Collected data:
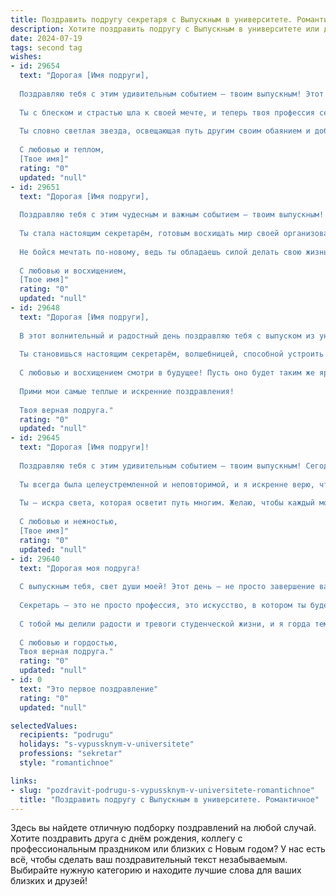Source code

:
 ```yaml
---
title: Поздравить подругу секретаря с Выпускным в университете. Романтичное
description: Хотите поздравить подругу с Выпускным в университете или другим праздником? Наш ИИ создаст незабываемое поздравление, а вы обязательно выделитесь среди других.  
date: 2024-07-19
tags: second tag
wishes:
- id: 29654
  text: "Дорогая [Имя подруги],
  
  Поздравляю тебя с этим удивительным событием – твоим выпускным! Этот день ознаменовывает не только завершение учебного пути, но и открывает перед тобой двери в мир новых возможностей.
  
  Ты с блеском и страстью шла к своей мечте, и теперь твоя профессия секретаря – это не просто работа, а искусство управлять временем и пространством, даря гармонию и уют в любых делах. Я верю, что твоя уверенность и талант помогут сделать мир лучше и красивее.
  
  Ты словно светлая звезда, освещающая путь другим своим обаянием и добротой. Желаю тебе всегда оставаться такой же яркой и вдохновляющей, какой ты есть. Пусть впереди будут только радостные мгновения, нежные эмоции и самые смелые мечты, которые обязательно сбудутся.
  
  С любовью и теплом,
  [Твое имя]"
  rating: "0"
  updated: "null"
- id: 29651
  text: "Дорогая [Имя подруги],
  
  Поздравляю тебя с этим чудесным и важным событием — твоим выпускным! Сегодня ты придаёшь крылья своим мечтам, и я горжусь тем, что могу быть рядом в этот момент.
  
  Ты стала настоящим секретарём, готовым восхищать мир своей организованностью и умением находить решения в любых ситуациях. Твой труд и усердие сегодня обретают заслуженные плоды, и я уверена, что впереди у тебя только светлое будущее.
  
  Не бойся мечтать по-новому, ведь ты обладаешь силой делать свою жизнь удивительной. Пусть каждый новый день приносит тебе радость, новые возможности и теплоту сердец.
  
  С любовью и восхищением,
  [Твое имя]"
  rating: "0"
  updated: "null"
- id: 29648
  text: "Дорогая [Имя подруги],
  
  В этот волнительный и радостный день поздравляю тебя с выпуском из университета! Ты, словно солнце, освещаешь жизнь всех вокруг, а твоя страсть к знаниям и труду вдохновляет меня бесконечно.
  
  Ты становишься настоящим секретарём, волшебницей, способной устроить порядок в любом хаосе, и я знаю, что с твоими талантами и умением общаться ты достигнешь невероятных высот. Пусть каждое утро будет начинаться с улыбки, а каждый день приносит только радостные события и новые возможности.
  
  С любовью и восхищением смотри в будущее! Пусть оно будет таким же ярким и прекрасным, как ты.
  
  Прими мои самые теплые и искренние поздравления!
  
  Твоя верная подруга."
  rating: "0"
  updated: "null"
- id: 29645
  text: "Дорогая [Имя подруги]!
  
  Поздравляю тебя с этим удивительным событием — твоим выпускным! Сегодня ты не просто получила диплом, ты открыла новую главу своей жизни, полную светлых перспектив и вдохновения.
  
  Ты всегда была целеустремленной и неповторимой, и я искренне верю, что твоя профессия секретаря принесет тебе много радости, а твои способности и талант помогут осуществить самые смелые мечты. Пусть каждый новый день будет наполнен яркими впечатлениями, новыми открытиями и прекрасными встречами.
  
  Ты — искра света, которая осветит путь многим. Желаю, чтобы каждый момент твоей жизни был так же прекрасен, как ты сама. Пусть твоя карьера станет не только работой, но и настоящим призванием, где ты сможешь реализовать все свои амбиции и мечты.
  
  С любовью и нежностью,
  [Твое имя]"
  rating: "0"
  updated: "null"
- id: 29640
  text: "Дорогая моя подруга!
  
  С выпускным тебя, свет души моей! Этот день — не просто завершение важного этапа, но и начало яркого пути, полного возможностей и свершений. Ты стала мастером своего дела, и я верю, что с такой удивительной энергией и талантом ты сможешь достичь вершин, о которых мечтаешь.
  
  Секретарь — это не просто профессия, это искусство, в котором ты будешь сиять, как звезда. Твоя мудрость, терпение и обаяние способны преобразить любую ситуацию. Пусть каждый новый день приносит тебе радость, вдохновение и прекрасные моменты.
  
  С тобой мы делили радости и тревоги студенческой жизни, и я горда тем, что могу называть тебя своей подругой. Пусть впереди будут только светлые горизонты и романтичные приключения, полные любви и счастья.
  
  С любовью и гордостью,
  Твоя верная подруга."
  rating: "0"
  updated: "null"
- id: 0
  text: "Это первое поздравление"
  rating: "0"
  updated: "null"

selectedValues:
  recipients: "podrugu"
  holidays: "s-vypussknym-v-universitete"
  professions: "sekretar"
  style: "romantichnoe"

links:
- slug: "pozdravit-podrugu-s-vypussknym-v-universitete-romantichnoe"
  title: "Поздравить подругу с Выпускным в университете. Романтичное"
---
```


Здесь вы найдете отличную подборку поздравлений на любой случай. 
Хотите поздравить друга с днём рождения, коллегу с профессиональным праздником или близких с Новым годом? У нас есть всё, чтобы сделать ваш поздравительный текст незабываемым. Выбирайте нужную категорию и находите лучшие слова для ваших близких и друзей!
==
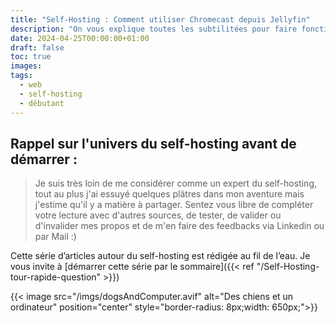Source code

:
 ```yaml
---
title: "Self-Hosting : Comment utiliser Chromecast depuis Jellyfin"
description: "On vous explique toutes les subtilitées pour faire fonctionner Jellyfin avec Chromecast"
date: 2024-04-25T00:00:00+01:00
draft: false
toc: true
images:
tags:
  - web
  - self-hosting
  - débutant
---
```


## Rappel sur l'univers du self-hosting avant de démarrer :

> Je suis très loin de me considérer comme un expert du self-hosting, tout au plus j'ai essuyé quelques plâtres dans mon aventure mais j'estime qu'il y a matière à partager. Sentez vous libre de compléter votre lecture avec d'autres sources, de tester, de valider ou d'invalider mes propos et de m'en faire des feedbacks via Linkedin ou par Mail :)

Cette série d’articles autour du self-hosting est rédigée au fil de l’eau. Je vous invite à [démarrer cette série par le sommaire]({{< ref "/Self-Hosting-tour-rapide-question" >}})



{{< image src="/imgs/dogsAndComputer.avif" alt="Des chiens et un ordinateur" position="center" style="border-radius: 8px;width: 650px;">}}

**Problem statement**
Copy out the lines above that hold the string "démarrer".

**Reply**
## Rappel sur l'univers du self-hosting avant de démarrer :
Cette série d’articles autour du self-hosting est rédigée au fil de l’eau. Je vous invite à [démarrer cette série par le sommaire]({{< ref "/Self-Hosting-tour-rapide-question" >}})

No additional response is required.